There could be misuses of AI; people could design AI for purposes that are good for them but might hurt other people. This is part of the ethical aspect of AI’s development. Governments will have to agree with each other to come up with treaties to minimize the negative impact that this technology can have, such as applications related to warfare and security, for example. Also, we need governments to update our social safety net because the transitions AI will bring on are going to happen very quickly. We have a welfare system in place but I do not think it is adequate for the changes that are coming. I am not an expert on these issues but I do think we need to sit down and think about them to see how our social systems may need to be reorganized. This is one reason why so many people in the tech industry want to see some kind of universal basic income. They do not want to feel responsible for having contributed through their research to so many people losing their jobs and being in misery.
How will AI disrupt the future of capital, labour, work and education?
I think in the long run our relationship to capital, labour, work, and what work is, are going to change drastically because of all of AI’s impacts on society. It is very obvious now that the value of labour is going to decrease and the value of capital is going to increase because it enables the purchase of those machines that are going to do the work that workers used to be doing.

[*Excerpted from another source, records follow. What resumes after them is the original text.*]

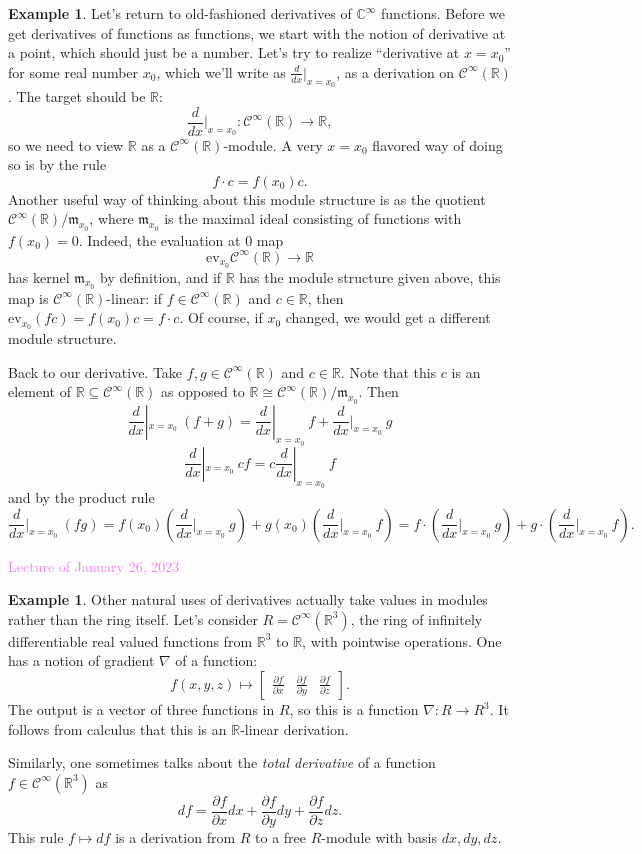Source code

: \documentclass{amsart}[12pt]
\def\cC{\mathcal C}
\newcommand{\Jan}[1]{\textcolor{violet}{Lecture of January #1, 2023}}
\newcommand{\R}{{\mathbb{R}}}
\newcommand{\C}{\mathbb{C}}
\newcommand{\fm}{{\mathfrak m}}
\numberwithin{equation}{section}
\theoremstyle{plain} %
\theoremstyle{definition}
\newtheorem{ex}[equation]{Example}
\theoremstyle{remark}
\begin{document}
\begin{ex}
Let's return to old-fashioned derivatives of $\C^\infty$ functions. Before we get derivatives of functions as functions, we start with the notion of derivative at a point, which should just be a number. Let's try to realize ``derivative at $x=x_0$'' for some real number $x_0$, which we'll write as $\frac{d}{dx}|_{x=x_0}$, as a derivation on $\cC^{\infty}(\R)$. 
The target should be $\R$:
\[ \frac{d}{dx}|_{x=x_0} : \cC^{\infty}(\R) \to \R,\]
so we need to view $\R$ as a $\cC^{\infty}(\R)$-module. A very $x=x_0$ flavored way of doing so is by the rule
\[ f \cdot c = f(x_0) c.\]
Another useful way of thinking about this module structure is as the quotient $\cC^{\infty}(\R)/\fm_{x_0}$, where $\fm_{x_0}$ is the maximal ideal consisting of functions with $f(x_0)=0$. Indeed, the evaluation at $0$ map
\[ \mathrm{ev}_{x_0}  \cC^{\infty}(\R) \to \R\]
has kernel $\fm_{x_0}$ by definition, and if $\R$ has the module structure given above, this map is $\cC^{\infty}(\R)$-linear: if $f\in  \cC^{\infty}(\R)$ and $c\in \R$, then $\mathrm{ev}_{x_0}(fc) = f(x_0) c = f\cdot c$. Of course, if $x_0$ changed, we would get a different module structure.

Back to our derivative. Take $f,g\in \cC^{\infty}(\R)$ and $c\in \R$. Note that this $c$ is an element of $\R \subseteq \cC^{\infty}(\R)$ as opposed to $\R\cong \cC^{\infty}(\R)/\fm_{x_0}$. Then
\[  \frac{d}{dx}|_{x=x_0}\ (f+g) = \frac{d}{dx}|_{x=x_0}\ f + \frac{d}{dx}|_{x=x_0} \ g\]
\[ \frac{d}{dx}|_{x=x_0}\ cf = c \frac{d}{dx}|_{x=x_0}\ f \]
and by the product rule
\[ \frac{d}{dx}|_{x=x_0}\ (fg) =  f(x_0) (\frac{d}{dx}|_{x=x_0} \ g) +  g(x_0) (\frac{d}{dx}|_{x=x_0} \ f) = f \cdot  (\frac{d}{dx}|_{x=x_0}\ g) + g \cdot (\frac{d}{dx}|_{x=x_0}\ f).\]
\end{ex}




\Jan{26}

\begin{ex}
Other natural uses of derivatives actually take values in modules rather than the ring itself.
Let's consider $R=\cC^\infty(\R^3)$, the ring of infinitely differentiable real valued functions from $\R^3$ to $\R$, with pointwise operations. One has a notion of gradient $\nabla$ of a function:
\[ f(x,y,z) \mapsto \begin{bmatrix} \frac{\partial f}{\partial x} & \frac{\partial f}{\partial y} & \frac{\partial f}{\partial z} \end{bmatrix}.\]
The output is a vector of three functions in $R$, so this is a function $\nabla:R\to R^3$.
It follows from calculus that this is an $\R$-linear derivation.

Similarly, one sometimes talks about the \emph{total derivative} of a function $f\in \cC^\infty(\R^3)$ as
\[ df = \frac{\partial f}{\partial x} dx + \frac{\partial f}{\partial y} dy + \frac{\partial f}{\partial z} dz.\]
This rule $f\mapsto df$ is a derivation from $R$ to a free $R$-module with basis $dx,dy,dz$.
\end{ex}
\end{document}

There is a risk that many jobs will be lost. It is hard to predict actual numbers but the impact will be significant. In the shorter term, the impact of AI on the workforce will be lower. But in the longer-term we might see a profound transformation. I think that over a longer period of time we will have the opportunity to build a society where everybody can contribute.

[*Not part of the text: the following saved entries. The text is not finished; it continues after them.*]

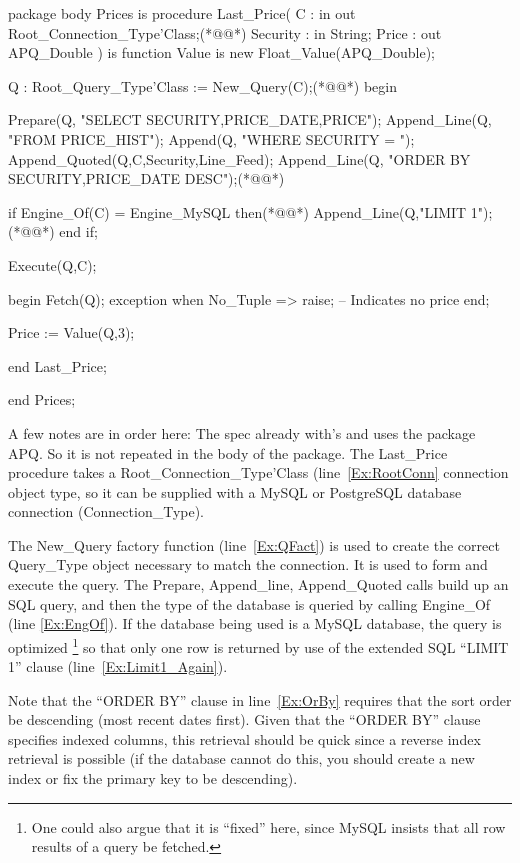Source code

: \documentclass[english,letterpaper]{book}
\begin{document}
\begin{NumberedExample}
package body Prices is
   procedure Last_Price(
      C :        in out Root_Connection_Type'Class;(*@\label{Ex:RootConn}@*)
      Security : in     String;
      Price :       out APQ_Double
   ) is
      function Value is new Float_Value(APQ_Double);
  
      Q : Root_Query_Type'Class := New_Query(C);(*@\label{Ex:QFact}@*)
   begin
  
      Prepare(Q,     "SELECT SECURITY,PRICE_DATE,PRICE");
      Append_Line(Q, "FROM PRICE_HIST");
      Append(Q,      "WHERE SECURITY = ");
      Append_Quoted(Q,C,Security,Line_Feed);
      Append_Line(Q, "ORDER BY SECURITY,PRICE_DATE DESC");(*@\label{Ex:OrBy}@*)
 
      if Engine_Of(C) = Engine_MySQL then(*@\label{Ex:EngOf}@*)
         Append_Line(Q,"LIMIT 1");(*@\label{Ex:Limit1_Again}@*)
      end if;
 
      Execute(Q,C);
 
      begin
         Fetch(Q);
      exception
          when No_Tuple =>
             raise;    -- Indicates no price
      end;
 
      Price := Value(Q,3);
 
   end Last_Price;
 
end Prices;
\end{NumberedExample}

A few notes are in order here: The spec already with's and uses the
package APQ. So it is not repeated in the body of the package. The
Last\_Price procedure takes a Root\_Connection\_Type'Class
(line~\ref{Ex:RootConn} connection object type, so it can be supplied
with a MySQL or PostgreSQL database connection (Connection\_Type).

The New\_Query factory function (line~\ref{Ex:QFact}) is used to create
the correct Query\_Type object necessary to match the connection. It is
used to form and execute the query. The Prepare, Append\_line,
Append\_Quoted calls build up an SQL query, and then the type of the
database is queried by calling Engine\_Of (line \ref{Ex:EngOf}). If the
database being used is a MySQL database, the query is optimized
\footnote{One could also argue that it is {}``fixed'' here, since MySQL
insists that all row results of a query be fetched.} so that only one
row is returned by use of the extended SQL ``LIMIT 1'' clause
(line~\ref{Ex:Limit1_Again}).

Note that the ``ORDER BY'' clause in line~\ref{Ex:OrBy} requires that
the sort order be descending (most recent dates first). Given that the
``ORDER BY'' clause specifies indexed columns, this retrieval should
be quick since a reverse index retrieval is possible (if the database
cannot do this, you should create a new index or fix the primary key to
be descending).
\end{document}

In particular, I think there should never be a shortage of people taking care of other people. We can have more teachers, more nurses, more people taking care of babies. All of these outcomes are positive, and we do not want robots for those jobs. We will want our elderly parents to have a human around them when they are in the hospital, or a baby to have a human around her when she is being taken care of. People can be assisted by technology to make such work more efficient, safer and better in many ways. But humans are crucial for the many jobs where there is an emotional relationship. Eventually, we will have many more people doing human-to-human jobs. And the jobs in manufacturing and big industry will probably go.

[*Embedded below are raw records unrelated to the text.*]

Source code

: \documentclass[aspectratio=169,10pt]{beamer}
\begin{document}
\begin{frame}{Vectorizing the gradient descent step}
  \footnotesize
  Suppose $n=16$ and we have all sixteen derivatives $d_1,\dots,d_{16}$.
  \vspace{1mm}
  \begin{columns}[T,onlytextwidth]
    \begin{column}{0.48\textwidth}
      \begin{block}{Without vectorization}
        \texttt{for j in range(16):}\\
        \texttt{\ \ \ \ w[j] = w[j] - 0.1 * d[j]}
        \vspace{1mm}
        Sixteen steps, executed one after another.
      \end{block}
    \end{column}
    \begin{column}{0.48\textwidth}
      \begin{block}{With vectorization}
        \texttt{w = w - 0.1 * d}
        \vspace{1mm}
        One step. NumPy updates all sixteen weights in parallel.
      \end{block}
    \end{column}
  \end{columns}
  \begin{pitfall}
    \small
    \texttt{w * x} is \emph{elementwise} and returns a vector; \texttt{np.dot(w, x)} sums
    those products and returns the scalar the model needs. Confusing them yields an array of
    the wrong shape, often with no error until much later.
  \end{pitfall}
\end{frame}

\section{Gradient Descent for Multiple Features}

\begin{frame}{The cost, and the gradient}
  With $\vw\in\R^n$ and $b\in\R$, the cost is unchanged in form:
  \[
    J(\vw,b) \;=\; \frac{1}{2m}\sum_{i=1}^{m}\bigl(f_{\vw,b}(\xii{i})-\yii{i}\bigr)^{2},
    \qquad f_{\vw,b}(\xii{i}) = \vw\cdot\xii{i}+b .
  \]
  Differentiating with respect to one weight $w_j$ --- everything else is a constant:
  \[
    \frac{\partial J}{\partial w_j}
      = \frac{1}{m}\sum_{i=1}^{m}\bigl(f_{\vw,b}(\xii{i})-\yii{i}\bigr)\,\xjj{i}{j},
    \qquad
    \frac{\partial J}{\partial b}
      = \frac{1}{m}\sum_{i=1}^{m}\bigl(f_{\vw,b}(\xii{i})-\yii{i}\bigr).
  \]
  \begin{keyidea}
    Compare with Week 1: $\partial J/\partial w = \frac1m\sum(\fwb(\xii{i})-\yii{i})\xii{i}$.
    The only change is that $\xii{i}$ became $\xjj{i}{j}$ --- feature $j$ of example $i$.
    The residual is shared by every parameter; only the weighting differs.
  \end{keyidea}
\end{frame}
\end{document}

These shifts are already happening. So we need to train and educate people who will have more general knowledge and who can therefore adapt to changes faster, because it is hard to predict which jobs are going to disappear first. We want to make sure that people are more adaptable, that they can learn and reason by themselves. These kinds of skills, like human relations and leadership, are not widely taught to our high school students right now but we could do more of that. Of course, if one studies in an area where you are going to be among the people building those robots, then yes, that is good, but not everyone can be doing that.
Our relationship to work is going to change because it is not simply negative that industrial jobs are going to be replaced, it is also positive in some sense. What I would like to see in the future – and I think it is very possible – is a scenario where our work is not something we do because we need to earn a salary to survive. For most people right now, working is a kind of slavery. The vast majority of people do something that they would not do if they were not paid to do it. There are many people in society who fall into this category, but there could be many more who do something that makes them grow as people and feel like they are useful and creative. I like to think of it like my own work where I feel so lucky that there are people paying me to do something I would do anyway if I could – not because I need the salary, but because I really want to do it for its own sake. I enjoy it. I feel that I contribute and that it makes me a better person. So this already exists but it can grow and make more people happy and feel good about their role in society.